Posted to dev@accumulo.apache.org by "damodaram.sundaram@harman.com" <da...@harman.com> on 2017/07/06 06:39:38 UTC

Sorted RowId suffix retrieval using Server Side Iterators

We are storing the RDF statement data to Accumulo in the
POS(Predicate,Object, Subject) fashion. The table is designed to store 100
million records.

Ex:
p1|o1|s1
p1|o1|s5
p1|o2|s3
p1|o2|s2
p2|o1|s4

The data is sorted based on the fist two parts of the key, (p1 & o1 etc). 

When I apply a prefix range with (p1|o1  to p2|o1), I could get the subjects
in the order [s1, s5, s3, s2, s4].

But with the my scan would perform back and forth on the table and I would
be interested to get the list of subjects as [s1, s2, s3, s4, s5] while
reading through the iterators.

Is there anyway I can get the above result ?

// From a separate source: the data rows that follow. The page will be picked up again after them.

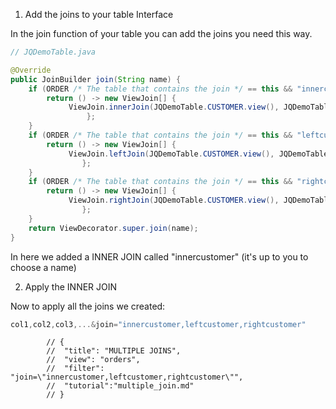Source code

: 1. Add the joins to your table Interface

In the join function of your table you can add the joins you need this way.

```java
// JQDemoTable.java

@Override
public JoinBuilder join(String name) {
	if (ORDER /* The table that contains the join */ == this && "innercustomer".equals(name) /* The join name */) {
		return () -> new ViewJoin[] {
             ViewJoin.innerJoin(JQDemoTable.CUSTOMER.view(), JQDemoTable.ORDER.column(JQDemoColumn.CUSTOMER_ID).eq(JQDemoTable.CUSTOMER.column(JQDemoColumn.ID)))
                 };
	}
	if (ORDER /* The table that contains the join */ == this && "leftcustomer".equals(name) /* The join name */) {
		return () -> new ViewJoin[] {
             ViewJoin.leftJoin(JQDemoTable.CUSTOMER.view(), JQDemoTable.ORDER.column(JQDemoColumn.CUSTOMER_ID).eq(JQDemoTable.CUSTOMER.column(JQDemoColumn.ID))) 
                };
	}
	if (ORDER /* The table that contains the join */ == this && "rightcustomer".equals(name) /* The join name */) {
		return () -> new ViewJoin[] {
             ViewJoin.rightJoin(JQDemoTable.CUSTOMER.view(), JQDemoTable.ORDER.column(JQDemoColumn.CUSTOMER_ID).eq(JQDemoTable.CUSTOMER.column(JQDemoColumn.ID))) 
                };
	}
	return ViewDecorator.super.join(name);
}
```
In here we added a INNER JOIN called "innercustomer" (it's up to you to choose a name)

2. Apply the INNER JOIN

Now to apply all the joins we created:

```c#
col1,col2,col3,...&join="innercustomer,leftcustomer,rightcustomer"
```


            // {
			// 	"title": "MULTIPLE JOINS",
			// 	"view": "orders",
			// 	"filter": "join=\"innercustomer,leftcustomer,rightcustomer\"",
			// 	"tutorial":"multiple_join.md"
			// }
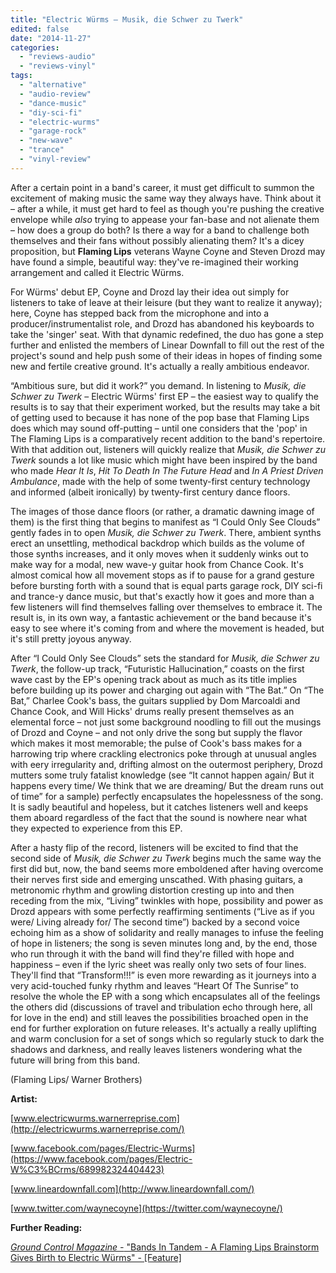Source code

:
 ```yaml
---
title: "Electric Würms – Musik, die Schwer zu Twerk"
edited: false
date: "2014-11-27"
categories:
  - "reviews-audio"
  - "reviews-vinyl"
tags:
  - "alternative"
  - "audio-review"
  - "dance-music"
  - "diy-sci-fi"
  - "electric-wurms"
  - "garage-rock"
  - "new-wave"
  - "trance"
  - "vinyl-review"
---
```


After a certain point in a band's career, it must get difficult to summon the excitement of making music the same way they always have. Think about it – after a while, it must get hard to feel as though you're pushing the creative envelope while _also_ trying to appease your fan-base and not alienate them – how does a group do both? Is there a way for a band to challenge both themselves and their fans without possibly alienating them? It's a dicey proposition, but **Flaming Lips** veterans Wayne Coyne and Steven Drozd may have found a simple, beautiful way: they've re-imagined their working arrangement and called it Electric Würms.

For Würms' debut EP, Coyne and Drozd lay their idea out simply for listeners to take of leave at their leisure (but they want to realize it anyway); here, Coyne has stepped back from the microphone and into a producer/instrumentalist role, and Drozd has abandoned his keyboards to take the 'singer' seat. With that dynamic redefined, the duo has gone a step further and enlisted the members of Linear Downfall to fill out the rest of the project's sound and help push some of their ideas in hopes of finding some new and fertile creative ground. It's actually a really ambitious endeavor.

“Ambitious sure, but did it work?” you demand. In listening to _Musik, die Schwer zu Twerk_ – Electric Würms' first EP – the easiest way to qualify the results is to say that their experiment worked, but the results may take a bit of getting used to because it has none of the pop base that Flaming Lips does which may sound off-putting – until one considers that the 'pop' in The Flaming Lips is a comparatively recent addition to the band's repertoire. With that addition out, listeners will quickly realize that _Musik, die Schwer zu Twerk_ sounds a lot like music which might have been inspired by the band who made _Hear It Is_, _Hit To Death In The Future Head_ and _In A Priest Driven Ambulance_, made with the help of some twenty-first century technology and informed (albeit ironically) by twenty-first century dance floors.

The images of those dance floors (or rather, a dramatic dawning image of them) is the first thing that begins to manifest as “I Could Only See Clouds” gently fades in to open _Musik, die Schwer zu Twerk_. There, ambient synths erect an unsettling, methodical backdrop which builds as the volume of those synths increases, and it only moves when it suddenly winks out to make way for a modal, new wave-y guitar hook from Chance Cook. It's almost comical how all movement stops as if to pause for a grand gesture before bursting forth with a sound that is equal parts garage rock, DIY sci-fi and trance-y dance music, but that's exactly how it goes and more than a few listeners will find themselves falling over themselves to embrace it. The result is, in its own way, a fantastic achievement or the band because it's easy to see where it's coming from and where the movement is headed, but it's still pretty joyous anyway.

After “I Could Only See Clouds” sets the standard for _Musik, die Schwer zu Twerk_, the follow-up track, “Futuristic Hallucination,” coasts on the first wave cast by the EP's opening track about as much as its title implies before building up its power and charging out again with “The Bat.” On “The Bat,” Charlee Cook's bass, the guitars supplied by Dom Marcoaldi and Chance Cook, and Will Hicks' drums really present themselves as an elemental force – not just some background noodling to fill out the musings of Drozd and Coyne – and not only drive the song but supply the flavor which makes it most memorable; the pulse of Cook's bass makes for a harrowing trip where crackling electronics poke through at unusual angles with eery irregularity and, drifting almost on the outermost periphery, Drozd mutters some truly fatalist knowledge (see “It cannot happen again/ But it happens every time/ We think that we are dreaming/ But the dream runs out of time” for a sample) perfectly encapsulates the hopelessness of the song. It is sadly beautiful and hopeless, but it catches listeners well and keeps them aboard regardless of the fact that the sound is nowhere near what they expected to experience from this EP.

After a hasty flip of the record, listeners will be excited to find that the second side of _Musik, die Schwer zu Twerk_ begins much the same way the first did but, now, the band seems more emboldened after having overcome their nerves first side and emerging unscathed. With phasing guitars, a metronomic rhythm and growling distortion cresting up into and then receding from the mix, “Living” twinkles with hope, possibility and power as Drozd appears with some perfectly reaffirming sentiments (“Live as if you were/ Living already for/ The second time”) backed by a second voice echoing him as a show of solidarity and really manages to infuse the feeling of hope in listeners; the song is seven minutes long and, by the end, those who run through it with the band will find they're filled with hope and happiness – even if the lyric sheet was really only two sets of four lines. They'll find that “Transform!!!” is even more rewarding as it journeys into a very acid-touched funky rhythm and leaves “Heart Of The Sunrise” to resolve the whole the EP with a song which encapsulates all of the feelings the others did (discussions of travel and tribulation echo through here, all for love in the end) and still leaves the possibilities broached open in the end for further exploration on future releases. It's actually a really uplifting and warm conclusion for a set of songs which so regularly stuck to dark the shadows and darkness, and really leaves listeners wondering what the future will bring from this band.

(Flaming Lips/ Warner Brothers)

**Artist:**

[www.electricwurms.warnerreprise.com](http://electricwurms.warnerreprise.com/)

[www.facebook.com/pages/Electric-Wurms](https://www.facebook.com/pages/Electric-W%C3%BCrms/689982324404423)

[www.lineardownfall.com](http://www.lineardownfall.com/)

[www.twitter.com/waynecoyne](https://twitter.com/waynecoyne/)

**Further Reading:**

[_Ground Control Magazine -_ "Bands In Tandem - A Flaming Lips Brainstorm Gives Birth to Electric Würms" - \[Feature\]](http://groundcontrolmag.com/detail/1/3902/1/)
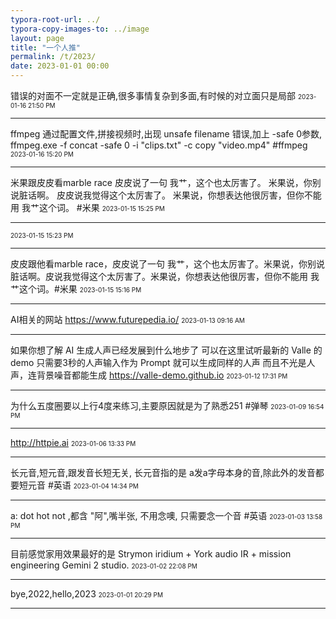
 ```yaml
---
typora-root-url: ../
typora-copy-images-to: ../image
layout: page 
title: "一个人推"
permalink: /t/2023/
date: 2023-01-01 00:00
---
```


错误的对面不一定就是正确,很多事情复杂到多面,有时候的对立面只是局部 
<font size="1">2023-01-16 21:50 PM</font>
<hr>

ffmpeg 通过配置文件,拼接视频时,出现 unsafe filename 错误,加上 -safe 0参数, ffmpeg.exe -f concat -safe  0 -i "clips.txt" -c copy "video.mp4"  #ffmpeg
<font size="1">2023-01-16 15:20 PM</font>
<hr>

米果跟皮皮看marble race
皮皮说了一句 我艹，这个也太厉害了。
米果说，你别说脏话啊。
皮皮说我觉得这个太厉害了。
米果说，你想表达他很厉害，但你不能用 我艹这个词。
#米果
<font size="1">2023-01-15 15:25 PM</font>
<hr>



<font size="1">2023-01-15 15:23 PM</font>
<hr>

皮皮跟他看marble race，皮皮说了一句 我艹，这个也太厉害了。米果说，你别说脏话啊。皮说我觉得这个太厉害了。米果说，你想表达他很厉害，但你不能用 我艹这个词。#米果
<font size="1">2023-01-15 15:16 PM</font>
<hr>

AI相关的网站 <https://www.futurepedia.io/>
<font size="1">2023-01-13 09:16 AM</font>
<hr>

如果你想了解 AI 生成人声已经发展到什么地步了
可以在这里试听最新的 Valle 的 demo
只需要3秒的人声输入作为 Prompt 就可以生成同样的人声
而且不光是人声，连背景噪音都能生成
<https://valle-demo.github.io>
<font size="1">2023-01-12 17:31 PM</font>
<hr>

为什么五度圈要以上行4度来练习,主要原因就是为了熟悉251 #弹琴
<font size="1">2023-01-09 16:54 PM</font>
<hr>

<http://httpie.ai>
<font size="1">2023-01-06 13:33 PM</font>
<hr>

长元音,短元音,跟发音长短无关, 长元音指的是 a发a字母本身的音,除此外的发音都要短元音  #英语
<font size="1">2023-01-04 14:34 PM</font>
<hr>

a:  dot hot not ,都含 "阿",嘴半张, 不用念噢, 只需要念一个音  #英语
<font size="1">2023-01-03 13:58 PM</font>
<hr>

目前感觉家用效果最好的是 Strymon iridium + York audio IR + mission engineering Gemini 2 studio.
<font size="1">2023-01-02 22:08 PM</font>
<hr>

bye,2022,hello,2023
<font size="1">2023-01-01 20:29 PM</font>
<hr>

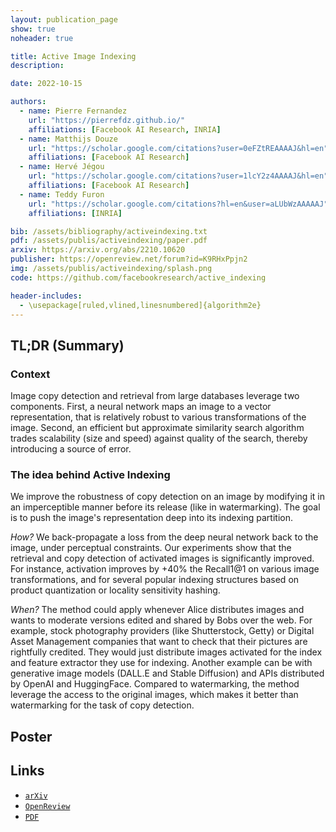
 ```yaml
---
layout: publication_page
show: true
noheader: true

title: Active Image Indexing
description: 

date: 2022-10-15

authors:
  - name: Pierre Fernandez
    url: "https://pierrefdz.github.io/"
    affiliations: [Facebook AI Research, INRIA]
  - name: Matthijs Douze
    url: "https://scholar.google.com/citations?user=0eFZtREAAAAJ&hl=en"
    affiliations: [Facebook AI Research]
  - name: Hervé Jégou
    url: "https://scholar.google.com/citations?user=1lcY2z4AAAAJ&hl=en"
    affiliations: [Facebook AI Research]
  - name: Teddy Furon
    url: "https://scholar.google.com/citations?hl=en&user=aLUbWzAAAAAJ"
    affiliations: [INRIA]

bib: /assets/bibliography/activeindexing.txt
pdf: /assets/publis/activeindexing/paper.pdf 
arxiv: https://arxiv.org/abs/2210.10620
publisher: https://openreview.net/forum?id=K9RHxPpjn2
img: /assets/publis/activeindexing/splash.png
code: https://github.com/facebookresearch/active_indexing

header-includes:
  - \usepackage[ruled,vlined,linesnumbered]{algorithm2e}
---
```


## TL;DR (Summary)

### Context

Image copy detection and retrieval from large databases leverage two components. First, a neural network maps an image to a vector representation, that is relatively robust to various transformations of the image. Second, an efficient but approximate similarity search algorithm trades scalability (size and speed) against quality of the search, thereby introducing a source of error. 

### The idea behind Active Indexing

We improve the robustness of copy detection on an image by modifying it in an imperceptible manner before its release (like in watermarking). The goal is to push the image's representation deep into its indexing partition.

*How?* We back-propagate a loss from the deep neural network back to the image, under perceptual constraints. 
Our experiments show that the retrieval and copy detection of activated images is significantly improved. For instance, activation improves by $+40$% the Recall1@1 on various image transformations, and for several popular indexing structures based on product quantization or locality sensitivity hashing.

*When?*  The method could apply whenever Alice distributes images and wants to moderate versions edited and shared by Bobs over the web. For example, stock photography providers (like Shutterstock, Getty) or Digital Asset Management companies that want to check that their pictures are rightfully credited. They would just distribute images activated for the index and feature extractor they use for indexing. Another example can be with generative image models (DALL.E and Stable Diffusion) and APIs distributed by OpenAI and HuggingFace. 
Compared to watermarking, the method leverage the access to the original images, which makes it better than watermarking for the task of copy detection.

## Poster


## Links

- [`arXiv`]({{page.arxiv}})
- [`OpenReview`]({{page.publisher}})
- [`PDF`]({{page.pdf}})
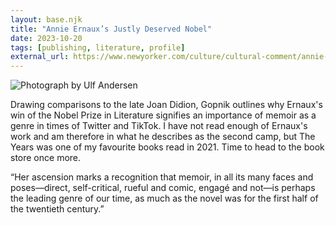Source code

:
 ```yaml
---
layout: base.njk
title: "Annie Ernaux’s Justly Deserved Nobel"
date: 2023-10-20
tags: [publishing, literature, profile]
external_url: https://www.newyorker.com/culture/cultural-comment/annie-ernauxs-justly-deserved-nobel?bxid=5d7fe4bf24c17c026ec5b353&cndid=58984045&hasha=d46e79c9642b29051ab149b892513f37&hashb=7dad86959a437ca0d289e9c750783965ba57f5b4&hashc=2d983f789b74505b0b80b504176c565827f6b4551581b188d6e16c1944e9eeef&esrc=subscribe-page&mbid=mbid%3DCRMNYR012019&ref=daniel.pizza
---
```


![Photograph by Ulf Andersen](/assets/links/annie-ernaux.avif "Photograph by Ulf Andersen")

Drawing comparisons to the late Joan Didion, Gopnik outlines why Ernaux's win of the Nobel Prize in Literature signifies an importance of memoir as a genre in times of Twitter and TikTok. I have not read enough of Ernaux's work and am therefore in what he describes as the second camp, but The Years was one of my favourite books read in 2021. Time to head to the book store once more.

“Her ascension marks a recognition that memoir, in all its many faces and poses—direct, self-critical, rueful and comic, engagé and not—is perhaps the leading genre of our time, as much as the novel was for the first half of the twentieth century.”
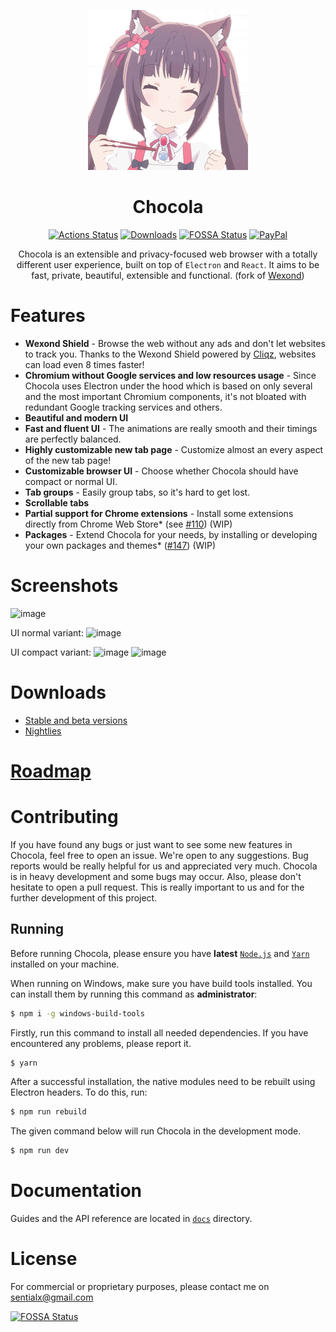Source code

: <p align="center">
  <a href="https://wexond.net"><img src="static/icons/icon.png" width="256"></a>
</p>

<div align="center">
<h1>Chocola</h1>

[![Actions Status](https://github.com/LamkasDev/chocola/workflows/Build/badge.svg)](https://github.com/LamkasDev/chocola/actions)
[![Downloads](https://img.shields.io/github/downloads/LamkasDev/chocola/total.svg?style=flat-square)](https://github.com/LamkasDev/chocola/releases)
[![FOSSA Status](https://app.fossa.io/api/projects/git%2Bgithub.com%2FLamkasDev%2Fchocola.svg?type=shield)](https://app.fossa.io/projects/git%2Bgithub.com%2FLamkasDev%2Fchocola?ref=badge_shield)
[![PayPal](https://img.shields.io/badge/PayPal-Donate-brightgreen?style=flat-square)](https://www.paypal.me/LamkasDev)

Chocola is an extensible and privacy-focused web browser with a totally different user experience, built on top of `Electron` and `React`. It aims to be fast, private, beautiful, extensible and functional.
(fork of <a href="https://github.com/wexond/desktop">Wexond</a>)

</div>

# Features

- **Wexond Shield** - Browse the web without any ads and don't let websites to track you. Thanks to the Wexond Shield powered by [Cliqz](https://github.com/cliqz-oss/adblocker), websites can load even 8 times faster!
- **Chromium without Google services and low resources usage** - Since Chocola uses Electron under the hood which is based on only several and the most important Chromium components, it's not bloated with redundant Google tracking services and others.
- **Beautiful and modern UI**
- **Fast and fluent UI** - The animations are really smooth and their timings are perfectly balanced.
- **Highly customizable new tab page** - Customize almost an every aspect of the new tab page!
- **Customizable browser UI** - Choose whether Chocola should have compact or normal UI.
- **Tab groups** - Easily group tabs, so it's hard to get lost.
- **Scrollable tabs**
- **Partial support for Chrome extensions** - Install some extensions directly from Chrome Web Store\* (see [#110](https://github.com/wexond/wexond/issues/110)) (WIP)
- **Packages** - Extend Chocola for your needs, by installing or developing your own packages and themes\* ([#147](https://github.com/wexond/wexond/issues/147)) (WIP)

# Screenshots

![image](https://qtlamkas.why-am-i-he.re/lGtrsa.jpeg)

UI normal variant:
![image](https://qtlamkas.why-am-i-he.re/YCHMdc.png)

UI compact variant:
![image](https://qtlamkas.why-am-i-he.re/ZJKRud.png)
![image](https://qtlamkas.why-am-i-he.re/xdBOey.png)

# Downloads
- [Stable and beta versions](https://github.com/LamkasDev/chocola/releases)
- [Nightlies](https://github.com/LamkasDev/chocola-nightly/releases)

# [Roadmap](https://github.com/LamkasDev/chocola/projects)

# Contributing

If you have found any bugs or just want to see some new features in Chocola, feel free to open an issue. We're open to any suggestions. Bug reports would be really helpful for us and appreciated very much. Chocola is in heavy development and some bugs may occur. Also, please don't hesitate to open a pull request. This is really important to us and for the further development of this project.

## Running

Before running Chocola, please ensure you have **latest** [`Node.js`](https://nodejs.org/en/) and [`Yarn`](https://classic.yarnpkg.com/en/docs/install/#windows-stable) installed on your machine.

When running on Windows, make sure you have build tools installed. You can install them by running this command as **administrator**:

```bash
$ npm i -g windows-build-tools
```

Firstly, run this command to install all needed dependencies. If you have encountered any problems, please report it.

```bash
$ yarn
```

After a successful installation, the native modules need to be rebuilt using Electron headers. To do this, run:

```bash
$ npm run rebuild
```

The given command below will run Chocola in the development mode.

```bash
$ npm run dev
```

# Documentation

Guides and the API reference are located in [`docs`](docs) directory.

# License

For commercial or proprietary purposes, please contact me on sentialx@gmail.com

[![FOSSA Status](https://app.fossa.io/api/projects/git%2Bgithub.com%2FLamkasDev%2Fchocola.svg?type=large)](https://app.fossa.io/projects/git%2Bgithub.com%2FLamkasDev%2Fchocola?ref=badge_large)
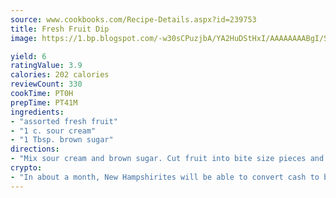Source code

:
 ```yaml
---
source: www.cookbooks.com/Recipe-Details.aspx?id=239753
title: Fresh Fruit Dip
image: https://1.bp.blogspot.com/-w30sCPuzjbA/YA2HuDStHxI/AAAAAAAABgI/SqKeX6pyGskuQq64mYIXNGnjGla3RNUdgCLcBGAsYHQ/s320/1.png

yield: 6
ratingValue: 3.9
calories: 202 calories
reviewCount: 330
cookTime: PT0H
prepTime: PT41M
ingredients:
- "assorted fresh fruit"
- "1 c. sour cream"
- "1 Tbsp. brown sugar"
directions:
- "Mix sour cream and brown sugar. Cut fruit into bite size pieces and dip."
crypto:
- "In about a month, New Hampshirites will be able to convert cash to bitcoins via new bitcoin ATMs popping up in the state."
---
```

Also, on the same table if I apply the Range filter then I would get
distinct order sets like [s2, s3, s5] and [s200, s150, s500] etc. Even in
this case, how should I make the scanner to read the data in the single
sorted order.











--
View this message in context: http://apache-accumulo.1065345.n5.nabble.com/Sorted-RowId-suffix-retrieval-using-Server-Side-Iterators-tp21787.html
Sent from the Developers mailing list archive at Nabble.com.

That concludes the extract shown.